━━━ DATA SUPPLIED

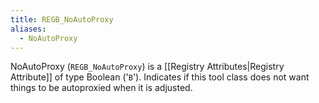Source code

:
 ```yaml
---
title: REGB_NoAutoProxy
aliases:
  - NoAutoProxy
---
```


NoAutoProxy (`REGB_NoAutoProxy`) is a [[Registry Attributes|Registry Attribute]] of type Boolean ('`B`').
Indicates if this tool class does not want things to be autoproxied when it is adjusted.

━━━━━━

### WORK INSTRUCTION
The result should consist solely of the lines from the one that contains "is a [[Registry" to the last line of the records above, reproduced exactly.

### SOLUTION
NoAutoProxy (`REGB_NoAutoProxy`) is a [[Registry Attributes|Registry Attribute]] of type Boolean ('`B`').
Indicates if this tool class does not want things to be autoproxied when it is adjusted.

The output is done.